De manera esquizofrénica, la ‘nueva’ fiscal responderá a las instrucciones que le dicte la antigua ministra, no ya contraindicando el escrúpulo de la separación de poderes, sino sometiendo el Estado a la voluntad del Ejecutivo o al interés del Partido Socialista. Ya había sucedido con las contorsiones de la Abogacía. Sánchez la ha despojado de toda credibilidad. La ha sometido a los intereses de su investidura. Y se ha propuesto socavar la reputación de la Justicia para abrir el camino de la ‘vía política’ en la solución humillante de la crisis catalana.
Dolores Delgado no puede presumir de independencia porque ella misma representa el conflicto de intereses. Y porque la consigna de Sánchez consiste precisamente en anestesiar a la Fiscalía cada vez que lo requiera la debilidad de la legislatura o la sensibilidad de los socios soberanistas.

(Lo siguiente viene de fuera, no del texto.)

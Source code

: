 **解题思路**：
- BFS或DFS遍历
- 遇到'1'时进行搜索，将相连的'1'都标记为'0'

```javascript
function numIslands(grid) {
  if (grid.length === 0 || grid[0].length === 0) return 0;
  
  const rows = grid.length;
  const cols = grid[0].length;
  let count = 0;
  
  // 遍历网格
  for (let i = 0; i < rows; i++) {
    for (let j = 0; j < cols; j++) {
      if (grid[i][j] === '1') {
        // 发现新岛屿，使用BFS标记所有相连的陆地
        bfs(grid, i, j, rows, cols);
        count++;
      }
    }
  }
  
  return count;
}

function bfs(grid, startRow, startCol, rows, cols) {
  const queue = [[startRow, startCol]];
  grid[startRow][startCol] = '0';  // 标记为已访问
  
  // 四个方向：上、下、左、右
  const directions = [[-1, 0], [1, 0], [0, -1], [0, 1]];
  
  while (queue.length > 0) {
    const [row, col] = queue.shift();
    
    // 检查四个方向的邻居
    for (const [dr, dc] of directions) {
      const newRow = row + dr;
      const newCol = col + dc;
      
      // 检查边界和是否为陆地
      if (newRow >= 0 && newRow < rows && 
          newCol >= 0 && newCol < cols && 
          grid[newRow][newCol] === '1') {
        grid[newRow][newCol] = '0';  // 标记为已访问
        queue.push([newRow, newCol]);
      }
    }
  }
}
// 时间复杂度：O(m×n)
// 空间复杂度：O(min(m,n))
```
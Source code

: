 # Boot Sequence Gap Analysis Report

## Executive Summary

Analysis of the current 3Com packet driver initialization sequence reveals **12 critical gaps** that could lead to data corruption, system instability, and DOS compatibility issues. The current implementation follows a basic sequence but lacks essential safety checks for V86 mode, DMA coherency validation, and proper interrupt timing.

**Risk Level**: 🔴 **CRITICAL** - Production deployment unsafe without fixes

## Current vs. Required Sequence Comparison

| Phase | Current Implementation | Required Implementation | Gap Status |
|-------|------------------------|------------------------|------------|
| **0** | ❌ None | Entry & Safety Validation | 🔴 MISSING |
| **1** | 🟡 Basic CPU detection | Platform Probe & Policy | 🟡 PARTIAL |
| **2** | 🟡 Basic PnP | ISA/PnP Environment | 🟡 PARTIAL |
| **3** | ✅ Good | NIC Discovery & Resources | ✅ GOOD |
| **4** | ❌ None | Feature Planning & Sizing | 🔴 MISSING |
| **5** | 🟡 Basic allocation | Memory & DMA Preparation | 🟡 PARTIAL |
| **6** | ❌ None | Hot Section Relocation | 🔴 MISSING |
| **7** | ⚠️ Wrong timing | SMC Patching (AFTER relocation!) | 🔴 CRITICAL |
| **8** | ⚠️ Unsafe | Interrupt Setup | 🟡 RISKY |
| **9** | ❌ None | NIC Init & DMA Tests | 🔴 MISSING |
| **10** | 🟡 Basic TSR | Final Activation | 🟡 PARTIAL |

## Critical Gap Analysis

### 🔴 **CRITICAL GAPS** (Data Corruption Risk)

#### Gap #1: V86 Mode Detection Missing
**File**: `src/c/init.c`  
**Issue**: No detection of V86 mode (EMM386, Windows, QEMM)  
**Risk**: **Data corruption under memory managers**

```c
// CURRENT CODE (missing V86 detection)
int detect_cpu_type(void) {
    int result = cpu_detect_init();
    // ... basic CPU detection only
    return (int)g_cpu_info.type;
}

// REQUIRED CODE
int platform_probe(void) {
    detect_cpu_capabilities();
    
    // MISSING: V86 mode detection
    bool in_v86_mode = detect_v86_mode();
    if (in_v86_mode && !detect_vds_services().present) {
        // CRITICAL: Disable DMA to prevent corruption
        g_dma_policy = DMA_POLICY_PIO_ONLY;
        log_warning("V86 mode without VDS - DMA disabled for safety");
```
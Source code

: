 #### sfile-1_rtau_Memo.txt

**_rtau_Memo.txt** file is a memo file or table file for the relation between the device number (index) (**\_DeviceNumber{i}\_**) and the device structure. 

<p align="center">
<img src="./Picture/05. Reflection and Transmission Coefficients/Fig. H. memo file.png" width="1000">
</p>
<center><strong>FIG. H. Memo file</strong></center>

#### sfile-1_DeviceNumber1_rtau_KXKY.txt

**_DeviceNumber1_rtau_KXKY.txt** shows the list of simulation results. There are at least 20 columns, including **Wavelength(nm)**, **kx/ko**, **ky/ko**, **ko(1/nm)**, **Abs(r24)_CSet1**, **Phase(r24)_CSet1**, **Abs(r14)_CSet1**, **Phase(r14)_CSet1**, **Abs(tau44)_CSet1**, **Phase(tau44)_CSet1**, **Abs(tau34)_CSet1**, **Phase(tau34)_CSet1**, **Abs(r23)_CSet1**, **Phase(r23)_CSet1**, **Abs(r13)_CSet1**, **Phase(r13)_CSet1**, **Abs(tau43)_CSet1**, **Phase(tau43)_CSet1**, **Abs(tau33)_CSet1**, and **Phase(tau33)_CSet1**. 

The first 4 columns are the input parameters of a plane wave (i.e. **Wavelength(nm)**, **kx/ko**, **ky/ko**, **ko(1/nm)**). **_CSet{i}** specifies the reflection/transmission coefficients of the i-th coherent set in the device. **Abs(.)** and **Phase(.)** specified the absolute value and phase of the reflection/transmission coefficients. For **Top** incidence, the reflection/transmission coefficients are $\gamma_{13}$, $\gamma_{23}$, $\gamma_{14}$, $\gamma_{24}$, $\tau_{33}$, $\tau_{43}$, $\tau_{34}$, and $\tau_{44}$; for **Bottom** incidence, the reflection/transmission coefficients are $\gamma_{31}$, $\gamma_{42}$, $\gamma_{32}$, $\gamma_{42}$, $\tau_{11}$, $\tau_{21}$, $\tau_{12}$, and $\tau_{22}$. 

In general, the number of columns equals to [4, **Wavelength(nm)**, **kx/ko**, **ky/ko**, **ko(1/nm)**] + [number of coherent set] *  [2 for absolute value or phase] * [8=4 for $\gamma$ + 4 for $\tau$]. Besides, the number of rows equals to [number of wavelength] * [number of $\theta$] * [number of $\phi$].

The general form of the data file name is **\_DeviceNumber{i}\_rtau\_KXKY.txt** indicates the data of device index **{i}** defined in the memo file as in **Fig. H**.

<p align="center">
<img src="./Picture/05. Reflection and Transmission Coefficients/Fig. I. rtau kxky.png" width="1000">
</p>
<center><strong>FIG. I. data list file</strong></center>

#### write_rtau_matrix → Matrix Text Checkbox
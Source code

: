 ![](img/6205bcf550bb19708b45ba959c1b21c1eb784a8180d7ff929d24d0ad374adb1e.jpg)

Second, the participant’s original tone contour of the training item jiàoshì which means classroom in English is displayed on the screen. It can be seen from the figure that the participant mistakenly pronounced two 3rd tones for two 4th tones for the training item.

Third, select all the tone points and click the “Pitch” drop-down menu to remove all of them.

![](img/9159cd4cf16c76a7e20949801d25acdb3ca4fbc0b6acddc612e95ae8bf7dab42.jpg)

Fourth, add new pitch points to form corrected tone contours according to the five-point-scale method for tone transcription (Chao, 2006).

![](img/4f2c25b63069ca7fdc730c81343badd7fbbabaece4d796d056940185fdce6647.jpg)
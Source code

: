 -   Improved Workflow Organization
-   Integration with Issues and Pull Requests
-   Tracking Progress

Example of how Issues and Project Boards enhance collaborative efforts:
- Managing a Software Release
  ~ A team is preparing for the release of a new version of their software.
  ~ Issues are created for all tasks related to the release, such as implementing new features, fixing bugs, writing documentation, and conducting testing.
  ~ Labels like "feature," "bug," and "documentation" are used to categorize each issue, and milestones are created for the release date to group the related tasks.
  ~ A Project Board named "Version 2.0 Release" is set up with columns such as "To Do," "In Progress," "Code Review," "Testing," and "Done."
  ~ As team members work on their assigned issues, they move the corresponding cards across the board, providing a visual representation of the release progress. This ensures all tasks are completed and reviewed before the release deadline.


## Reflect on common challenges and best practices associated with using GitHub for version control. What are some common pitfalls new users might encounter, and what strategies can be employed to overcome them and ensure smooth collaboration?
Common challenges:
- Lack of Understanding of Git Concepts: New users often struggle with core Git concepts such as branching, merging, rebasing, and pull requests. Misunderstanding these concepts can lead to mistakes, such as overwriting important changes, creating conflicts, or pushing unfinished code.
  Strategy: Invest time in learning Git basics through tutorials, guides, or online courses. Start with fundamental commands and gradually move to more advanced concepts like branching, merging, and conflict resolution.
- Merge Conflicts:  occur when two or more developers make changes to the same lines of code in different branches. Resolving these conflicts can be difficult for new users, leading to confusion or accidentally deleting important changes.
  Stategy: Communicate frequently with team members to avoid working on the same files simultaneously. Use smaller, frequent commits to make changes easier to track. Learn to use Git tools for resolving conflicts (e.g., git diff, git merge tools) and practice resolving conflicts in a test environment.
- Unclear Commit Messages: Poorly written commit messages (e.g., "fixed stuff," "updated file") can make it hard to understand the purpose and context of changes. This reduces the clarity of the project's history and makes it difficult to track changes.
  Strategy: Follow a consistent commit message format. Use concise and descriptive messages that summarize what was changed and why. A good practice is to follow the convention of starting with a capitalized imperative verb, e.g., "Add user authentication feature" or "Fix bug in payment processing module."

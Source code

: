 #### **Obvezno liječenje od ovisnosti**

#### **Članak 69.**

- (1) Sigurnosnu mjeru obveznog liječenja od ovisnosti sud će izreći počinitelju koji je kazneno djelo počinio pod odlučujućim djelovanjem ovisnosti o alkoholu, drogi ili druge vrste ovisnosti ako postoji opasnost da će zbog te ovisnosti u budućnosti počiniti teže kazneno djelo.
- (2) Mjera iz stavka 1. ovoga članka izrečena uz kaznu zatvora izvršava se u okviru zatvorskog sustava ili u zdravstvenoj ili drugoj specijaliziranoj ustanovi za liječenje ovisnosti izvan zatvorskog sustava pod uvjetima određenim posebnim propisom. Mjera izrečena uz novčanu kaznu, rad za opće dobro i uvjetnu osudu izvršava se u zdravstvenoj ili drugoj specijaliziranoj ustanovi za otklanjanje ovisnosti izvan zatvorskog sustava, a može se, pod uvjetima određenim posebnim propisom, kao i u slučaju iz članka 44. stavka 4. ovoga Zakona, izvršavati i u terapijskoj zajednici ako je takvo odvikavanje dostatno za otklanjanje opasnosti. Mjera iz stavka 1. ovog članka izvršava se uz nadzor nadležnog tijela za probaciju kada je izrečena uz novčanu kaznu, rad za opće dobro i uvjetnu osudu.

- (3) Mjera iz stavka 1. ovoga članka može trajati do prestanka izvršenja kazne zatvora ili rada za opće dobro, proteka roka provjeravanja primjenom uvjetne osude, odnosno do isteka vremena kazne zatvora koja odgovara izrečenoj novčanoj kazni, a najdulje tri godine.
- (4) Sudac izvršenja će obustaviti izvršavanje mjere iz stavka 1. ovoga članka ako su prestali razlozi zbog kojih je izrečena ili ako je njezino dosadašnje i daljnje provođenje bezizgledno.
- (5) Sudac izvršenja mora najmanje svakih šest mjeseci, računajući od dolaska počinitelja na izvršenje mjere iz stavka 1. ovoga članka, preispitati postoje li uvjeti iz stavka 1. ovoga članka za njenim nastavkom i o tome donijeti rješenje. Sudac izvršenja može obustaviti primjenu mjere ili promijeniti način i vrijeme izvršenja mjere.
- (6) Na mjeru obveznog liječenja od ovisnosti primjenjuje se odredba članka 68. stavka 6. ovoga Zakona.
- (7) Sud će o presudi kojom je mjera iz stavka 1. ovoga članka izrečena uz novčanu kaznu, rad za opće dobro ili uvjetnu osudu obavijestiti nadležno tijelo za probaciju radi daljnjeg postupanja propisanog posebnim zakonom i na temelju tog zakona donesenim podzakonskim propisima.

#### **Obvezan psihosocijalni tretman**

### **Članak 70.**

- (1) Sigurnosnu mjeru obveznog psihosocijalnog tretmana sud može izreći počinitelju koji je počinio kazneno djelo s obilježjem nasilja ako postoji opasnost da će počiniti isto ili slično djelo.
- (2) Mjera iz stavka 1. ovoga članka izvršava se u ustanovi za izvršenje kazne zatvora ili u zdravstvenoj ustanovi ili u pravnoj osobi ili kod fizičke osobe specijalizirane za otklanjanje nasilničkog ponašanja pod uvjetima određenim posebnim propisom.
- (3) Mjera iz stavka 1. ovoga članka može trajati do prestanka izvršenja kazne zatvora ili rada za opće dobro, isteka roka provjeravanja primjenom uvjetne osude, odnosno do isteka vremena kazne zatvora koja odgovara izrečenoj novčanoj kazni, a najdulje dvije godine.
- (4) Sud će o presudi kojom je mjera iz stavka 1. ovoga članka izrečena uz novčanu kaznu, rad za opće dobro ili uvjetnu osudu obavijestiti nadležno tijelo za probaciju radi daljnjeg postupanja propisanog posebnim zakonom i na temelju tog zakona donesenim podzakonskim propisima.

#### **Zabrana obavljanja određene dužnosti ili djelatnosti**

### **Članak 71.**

La manera de intervenir consiste en no intervenir, en retirarse, en ausentarse —“desactivar la vía penal”, exigía Junqueras desde la celda de Lledoners—, aunque la politización de la Fiscalía reviste enorme gravedad porque neutraliza un recurso fundamental del Estado y porque desacredita todas sus ulteriores actuaciones. ¿Qué sucederá cada vez que la Fiscalía se pronuncie sobre las circunstancias penales del PP? ¿Hasta dónde se va a inhibir cuando corresponda al PSOE responder de episodios de corrupción?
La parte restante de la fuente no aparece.